Sous la direction de Nicolas Achten, baryton de 23 ans, qui tient aussi le théorbe, voici "L’Euridice" de Giulio Caccini, composé en 1600 (quelques années à peine avant l’Orfeo de Monteverdi) pour le mariage de Marie de Medicis et d’Henri IV. Une "favola in stile representativo" aboutie, présentant un bel équilibre entre les mélodies et les récitatifs, entre une harmonie, très pure, et des modulations au puissant pouvoir expressif. A toutes ces vertus, s’ajoute l’interprétation des Scherzi Musicali, d’une évidence et d’une fraîcheur à attribuer non seulement à la jeunesse des interprètes, mais encore à leur étonnante maturité. Nombreuses découvertes parmi les chanteurs - outre Achten lui-même (Orfeo) - notamment le contre-ténor Magid El-Bushra, le ténor Reinoud Van Mechelen et la soprano Celine Vieslet, en compagnie d’Olivier Berten, Marie de Roy et Laurence Renson. Un regret: la "signalisation" lacunaire du livret, rendant difficile le pistage des airs et des interprètes. (MDM)

1 CD Ricercar , 79 min 30 sec - Ric 269

piano

Serge Rachmaninov, Sonate n° 2 et autres œuvres, Johan Schmidt

Retour à l’avant de la scène de Johann Schmidt qui fut lauréat belge du Concours Reine Elisabeth de piano voici plus de vingt ans déjà.
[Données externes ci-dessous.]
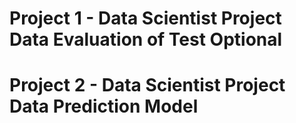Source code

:# Project 1 - Data Scientist Project Data Evaluation of Test Optional



# Project 2 - Data Scientist Project Data Prediction Model
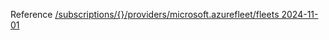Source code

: Reference [/subscriptions/{}/providers/microsoft.azurefleet/fleets 2024-11-01](/Resources/mgmt-plane/L3N1YnNjcmlwdGlvbnMve30vcHJvdmlkZXJzL21pY3Jvc29mdC5henVyZWZsZWV0L2ZsZWV0cw==/2024-11-01.xml)
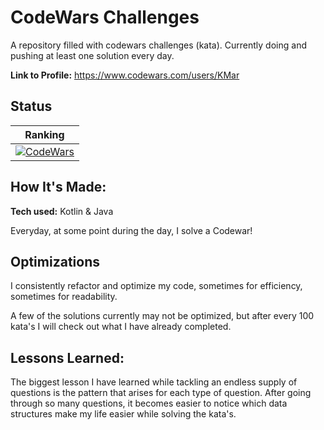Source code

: # CodeWars Challenges
A repository filled with codewars challenges (kata). Currently doing and pushing at least one solution every day.

**Link to Profile:** https://www.codewars.com/users/KMar

## Status
| Ranking |
| --- |
| [![CodeWars](https://www.codewars.com/users/KMar/badges/micro)](https://www.codewars.com/users/KMar) |

## How It's Made:

**Tech used:** Kotlin & Java

Everyday, at some point during the day, I solve a Codewar! 

## Optimizations

I consistently refactor and optimize my code, sometimes for efficiency, sometimes for readability. 

A few of the solutions currently may not be optimized, but after every 100 kata's I will check out what I have already completed.

## Lessons Learned:

The biggest lesson I have learned while tackling an endless supply of questions is the pattern that arises for each type of question. After going through so many questions, it becomes easier to notice which data structures make my life easier while solving the kata's. 



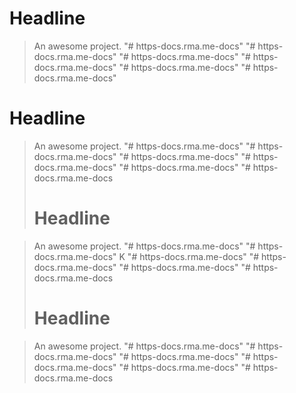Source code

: # Headline

> An awesome project.
"# https-docs.rma.me-docs" 
"# https-docs.rma.me-docs" 
"# https-docs.rma.me-docs" 
"# https-docs.rma.me-docs" 
"# https-docs.rma.me-docs" 
"# https-docs.rma.me-docs" 
# Headline

> An awesome project.
"# https-docs.rma.me-docs" 
"# https-docs.rma.me-docs" 
"# https-docs.rma.me-docs" 
"# https-docs.rma.me-docs" 
"# https-docs.rma.me-docs" 
"# https-docs.rma.me-docs
> # Headline

> An awesome project.
"# https-docs.rma.me-docs" 
"# https-docs.rma.me-docs" K
"# https-docs.rma.me-docs" 
"# https-docs.rma.me-docs" 
"# https-docs.rma.me-docs" 
"# https-docs.rma.me-docs
> # Headline

> An awesome project.
"# https-docs.rma.me-docs" 
"# https-docs.rma.me-docs" 
"# https-docs.rma.me-docs" 
"# https-docs.rma.me-docs" 
"# https-docs.rma.me-docs" 
"# https-docs.rma.me-docs
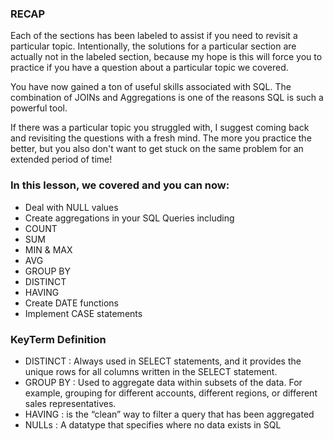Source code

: ### RECAP
Each of the sections has been labeled to assist if you need to revisit a particular topic. Intentionally, the solutions for a particular section are actually not in the labeled section, because my hope is this will force you to practice if you have a question about a particular topic we covered.

You have now gained a ton of useful skills associated with SQL. The combination of JOINs and Aggregations is one of the reasons SQL is such a powerful tool.

If there was a particular topic you struggled with, I suggest coming back and revisiting the questions with a fresh mind. The more you practice the better, but you also don't want to get stuck on the same problem for an extended period of time!

### In this lesson, we covered and you can now:
- Deal with NULL values
- Create aggregations in your SQL Queries including
- COUNT
- SUM
- MIN & MAX
- AVG
- GROUP BY
- DISTINCT
- HAVING
- Create DATE functions
- Implement CASE statements
### KeyTerm	Definition
- DISTINCT : Always used in SELECT statements, and it provides the unique rows for all columns written in the SELECT statement.
- GROUP BY : Used to aggregate data within subsets of the data. For example, grouping for different accounts, different regions, or different sales representatives.
- HAVING : is the “clean” way to filter a query that has been aggregated
- NULLs : A datatype that specifies where no data exists in SQL
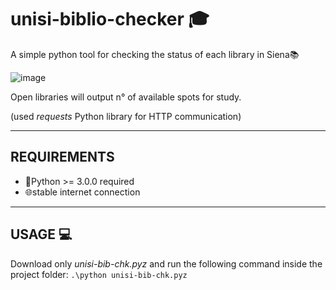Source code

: # unisi-biblio-checker 🎓
A simple python tool for checking the status of each library in Siena📚

![image](https://user-images.githubusercontent.com/20042147/148055908-33611492-d4f8-4160-95ab-b14306dad0ee.png)

Open libraries will output n° of available spots for study.

(used *requests* Python library for HTTP communication) 

* * *
## REQUIREMENTS
- 🐍Python >= 3.0.0 required
- 🌐stable internet connection

* * *
## USAGE 💻
Download only *unisi-bib-chk.pyz* and run the following command inside the project folder:
`.\python unisi-bib-chk.pyz`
Il a choisi Rachmaninov pour ce disque, avec deux des études-tableaux (n°6 et n°9), la deuxième sonate en si bémol mineur, quelques autres pièces et, surtout, les Variations opus 42 sur un thème de Corelli. Avec une virtuosité toujours souveraine et un engagement complet, Schmidt sait tracer des chemins de clarté dans la jungle des notes, prouvant qu’il reste un des plus beaux fleurons du piano belge. (N.B.)

CD Azur Classical AZC 074, 1 h 9 min.18 sec.

baroque

Johann Sebastian Bach, Concertos brandebourgeois, Masaaki Suzuki *

A la veille de la venue (apparemment la première) du Collegium Bach Japan en concert chez nous - ce sera le 20 novembre pour la Messe en Si -, un disque qui jette un autre éclairage sur cet ensemble dont l’intégrale des cantates de Bach, en cours de publication chez Bis, suscite souvent louanges et admiration. Autant les réalisations vocales de la bande à Masaaki Suzuki convainquent, autant on se dit que leurs réalisations purement instrumentales ont encore pas mal à envier à nombre d’ensembles européens équivalents. Direction plutôt banale en effet, mais aussi et surtout certaines faiblesses instrumentales, fussent-elles causées par de bonnes intentions: ici, l’usage pour le deuxième concerto d’une trompette naturelle à l’intonation par trop aléatoire. (N.B.)

CD Bis 1151-1152, 1 h 45 min. 17 sec., Codaex.